O cuidado se deve à responsabilidade ética da imprensa de evitar o pânico coletivo e o estado que costumava ser chamado de ‘comoção social’.
Então, para evitar a tal ‘comoção social’, o jornalismo se obriga a trabalhar a notícia de modo a esclarecer as situações ambíguas que afetam a opinião do público e não contribuir para atos coletivos de irracionalidade.
Pois na segunda-feira alguns sites jornalísticos beiraram a irresponsabilidade.
No final da tarde, às 17h47, depois que o ministro da Fazenda Guido Mantega e o presidente do Banco Central, Henrique Meirelles, haviam anunciado o pacote de recursos contra a crise, o blog Radar Online, da revista Veja, anunciou que os grandes bancos brasileiros haviam suspendido ‘toda e qualquer operação de crédito pessoal ou financiamento’.
Logo abaixo, a nota esclarecia que a razão não era a falta de liquidez, mas a falta de definição sobre quanto cobrar de juros.
Outra notinha, logo abaixo, informava que o Banco Panamericano havia deixado de operar com crédito consignado desde a semana anterior (ver aqui).
Informação descuidada
Às 19h58, a seção de últimas notícias do UOL reproduzia a nota do Radar Online, com o título: ‘Bancos suspendem crédito pessoal e financiamento, diz Lauro Jardim, na Veja Online’ (ver aqui). Pouco depois, às 20h24, o site da própria Editora Abril anunciava no título: ‘Grandes bancos suspendem empréstimos’.
A notícia ainda foi atualizada às 22h18 com o mesmo teor, ou seja, os editores tiveram tempo suficiente para refletir sobre os efeitos possíveis de sua escolha.

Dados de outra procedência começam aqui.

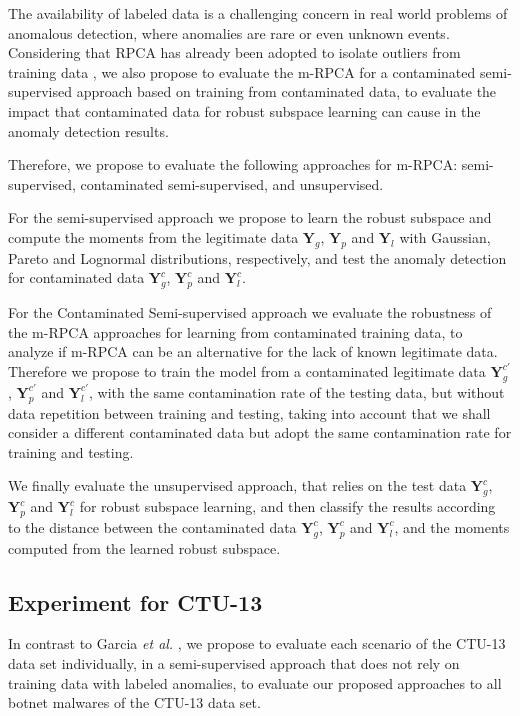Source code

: \documentclass[review]{elsarticle}
\begin{document}
The availability of labeled data is a challenging concern in real world problems of anomalous detection, where anomalies are rare or even unknown events. Considering that RPCA has already been adopted to isolate outliers from training data \cite{zhou2017anomaly}, we also propose to evaluate the m-RPCA for a contaminated semi-supervised approach based on training from contaminated data, to evaluate the impact that contaminated data for robust subspace learning can cause in the anomaly detection results.

Therefore, we propose to evaluate the following approaches for m-RPCA: semi-supervised, contaminated semi-supervised, and unsupervised.

For the semi-supervised approach we propose to learn the robust subspace and compute the moments from the legitimate data $\pmb{Y}_g$, $\pmb{Y}_p$ and $\pmb{Y}_l$ with Gaussian, Pareto and Lognormal distributions, respectively, and test the anomaly detection for contaminated data $\pmb{Y}_g^c$, $\pmb{Y}_p^c$ and $\pmb{Y}_l^c$.

For the Contaminated Semi-supervised approach we evaluate the robustness of the m-RPCA approaches for learning from contaminated training data, to analyze if m-RPCA can be an alternative for the lack of known legitimate data. Therefore we propose to train the model from a contaminated legitimate data $\pmb{Y}_g^{c'}$, $\pmb{Y}_p^{c'}$ and $\pmb{Y}_l^{c'}$, with the same contamination rate of the testing data, but without data repetition between training and testing, taking into account that we shall consider a different contaminated data but adopt the same contamination rate for training and testing.

We finally evaluate the unsupervised approach, that relies on the test data $\pmb{Y}_g^c$, $\pmb{Y}_p^c$ and $\pmb{Y}_l^c$ for robust subspace learning, and then classify the results according to the distance between the contaminated data $\pmb{Y}_g^c$, $\pmb{Y}_p^c$ and $\pmb{Y}_l^c$, and the moments computed from the learned robust subspace.

\subsection{Experiment for CTU-13}
\label{sec:3_CTU13Scenario}

In contrast to Garcia \emph{et al.} \cite{garcia2014empirical}, we propose to evaluate each scenario of the CTU-13 data set individually, in a semi-supervised approach that does not rely on training data with labeled anomalies, to evaluate our proposed approaches to all botnet malwares of the CTU-13 data set. 
\end{document}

E continuaram no tom alarmista.
Se o fato tivesse sido apresentado dessa forma no horário de funcionamento dos bancos, a reação dos correntistas poderia ser desastrosa.

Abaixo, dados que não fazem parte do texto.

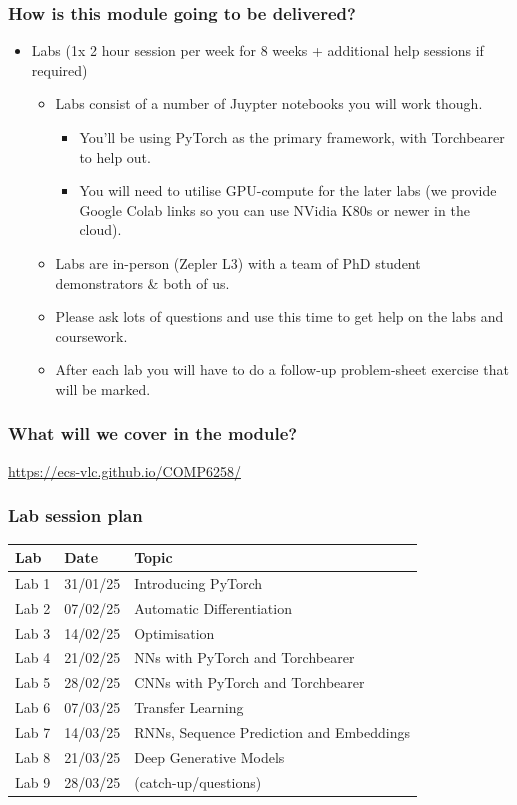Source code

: \documentclass[]{article}
\begin{document}
\begin{frame}
	\frametitle{How is this module going to be delivered?}

	\begin{itemize}
		\item<+-> Labs (1x 2 hour session per week for 8 weeks + additional help sessions if required)
		\begin{itemize}
			\item Labs consist of a number of Juypter notebooks you will work though.
			\begin{itemize}
				\item You'll be using PyTorch as the primary framework, with Torchbearer to help out.
				\item You will need to utilise GPU-compute for the later labs (we provide Google Colab links so you can use NVidia K80s or newer in the cloud).
			\end{itemize}
			\item Labs are in-person (Zepler L3) with a team of PhD student demonstrators \& both of us.
			\item Please ask lots of questions and use this time to get help on the labs and coursework.
			\item After each lab you will have to do a follow-up problem-sheet exercise that will be marked.
		\end{itemize}
	\end{itemize}
\end{frame}

\begin{frame}
	\frametitle{What will we cover in the module?}
	\url{https://ecs-vlc.github.io/COMP6258/}
\end{frame}

\begin{frame}
	\frametitle{Lab session plan}

	\begin{center}
	\begin{tabular}{ l l l }
		 Lab & Date & Topic \\ \hline
		 Lab 1  & 31/01/25 & Introducing PyTorch \\
		 Lab 2  & 07/02/25 & Automatic Differentiation \\
		 Lab 3  & 14/02/25 & Optimisation \\
		 Lab 4  & 21/02/25 & NNs with PyTorch and Torchbearer \\
 		 Lab 5  & 28/02/25 & CNNs with PyTorch and Torchbearer \\
 		 Lab 6  & 07/03/25 & Transfer Learning \\
 		 Lab 7  & 14/03/25 & RNNs, Sequence Prediction and Embeddings \\
     Lab 8  & 21/03/25 & Deep Generative Models\\
     Lab 9  & 28/03/25 & (catch-up/questions)\\
	\end{tabular}
	\end{center}
\end{frame}
\end{document}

Numa primeira olhada, sem qualquer dúvida muitos leitores tenderiam a interpretar a notícia como a chegada da crise às suas contas bancárias.
Os riscos da informação composta com tão pouco cuidado eram evidentes.

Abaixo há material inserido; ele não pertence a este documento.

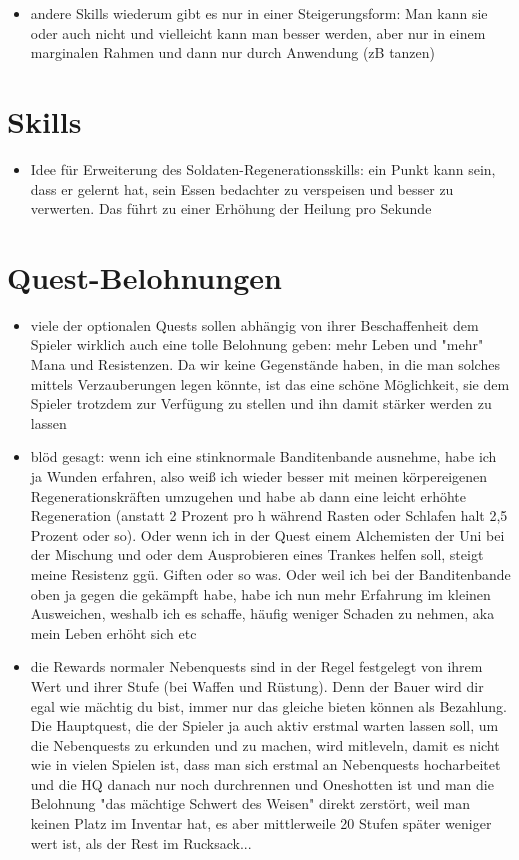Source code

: \begin{itemize}
	\item andere Skills wiederum gibt es nur in einer Steigerungsform: Man kann sie oder auch nicht und vielleicht kann man besser werden, aber nur in einem marginalen Rahmen und dann nur durch Anwendung (zB tanzen)
\end{itemize}

\section{Skills}
\begin{itemize}
	\item Idee für Erweiterung des Soldaten-Regenerationsskills: ein Punkt kann sein, dass er gelernt hat, sein Essen bedachter zu verspeisen und besser zu verwerten. Das führt zu einer Erhöhung der Heilung pro Sekunde
\end{itemize}

\section{Quest-Belohnungen}
\begin{itemize}
	\item viele der optionalen Quests sollen abhängig von ihrer Beschaffenheit dem Spieler wirklich auch eine tolle Belohnung geben: mehr Leben und "mehr" Mana und Resistenzen. Da wir keine Gegenstände haben, in die man solches mittels Verzauberungen legen könnte, ist das eine schöne Möglichkeit, sie dem Spieler trotzdem zur Verfügung zu stellen und ihn damit stärker werden zu lassen
	\item  blöd gesagt: wenn ich eine stinknormale Banditenbande ausnehme, habe ich ja Wunden erfahren, also weiß ich wieder besser mit meinen körpereigenen Regenerationskräften umzugehen und habe ab dann eine leicht erhöhte Regeneration (anstatt 2 Prozent pro h während Rasten oder Schlafen halt 2,5 Prozent oder so). Oder wenn ich in der Quest einem Alchemisten der Uni bei der Mischung und oder dem Ausprobieren eines Trankes helfen soll, steigt meine Resistenz ggü. Giften oder so was. Oder weil ich bei der Banditenbande oben ja gegen die gekämpft habe, habe ich nun mehr Erfahrung im kleinen Ausweichen, weshalb ich es schaffe, häufig weniger Schaden zu nehmen, aka mein Leben erhöht sich etc
	\item  die Rewards normaler Nebenquests sind in der Regel festgelegt von ihrem Wert und ihrer Stufe (bei Waffen und Rüstung). Denn der Bauer wird dir egal wie mächtig du bist, immer nur das gleiche bieten können als Bezahlung. Die Hauptquest, die der Spieler ja auch aktiv erstmal warten lassen soll, um die Nebenquests zu erkunden und zu machen,  wird mitleveln, damit es nicht wie in vielen Spielen ist, dass man sich erstmal an Nebenquests hocharbeitet und die HQ danach nur noch durchrennen und Oneshotten ist und man die Belohnung "das mächtige Schwert des Weisen" direkt zerstört, weil man keinen Platz im Inventar hat, es aber mittlerweile 20 Stufen später weniger wert ist, als der Rest im Rucksack...
\end{itemize}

Tão evidentes que fica difícil imaginar que se tratou apenas de irresponsabilidade.
***
Escândalo abafado
Teve pouca repercussão o escândalo financeiro envolvendo a empresa Sadia.
Na terça-feira (7/10) os jornais noticiam a volta do ex-ministro Luiz Fernando Furlan à presidência da companhia, que teve perdas de 760 milhões de reais por conta de operações de alto risco e supostamente ilegais.
Interessante notar que apenas a Gazeta Mercantil trata o assunto como ‘escândalo financeiro’.
Pela leitura dos jornais em geral, o público é levado a acreditar que a empresa foi vítima da crise financeira global e que o presidente e o conselho de administração não sabiam das operações que provocaram o rombo no caixa e a perda de valor das ações.
Seria resultado da alta qualificação da assessoria de imprensa da Sadia, ou omissão dos jornais?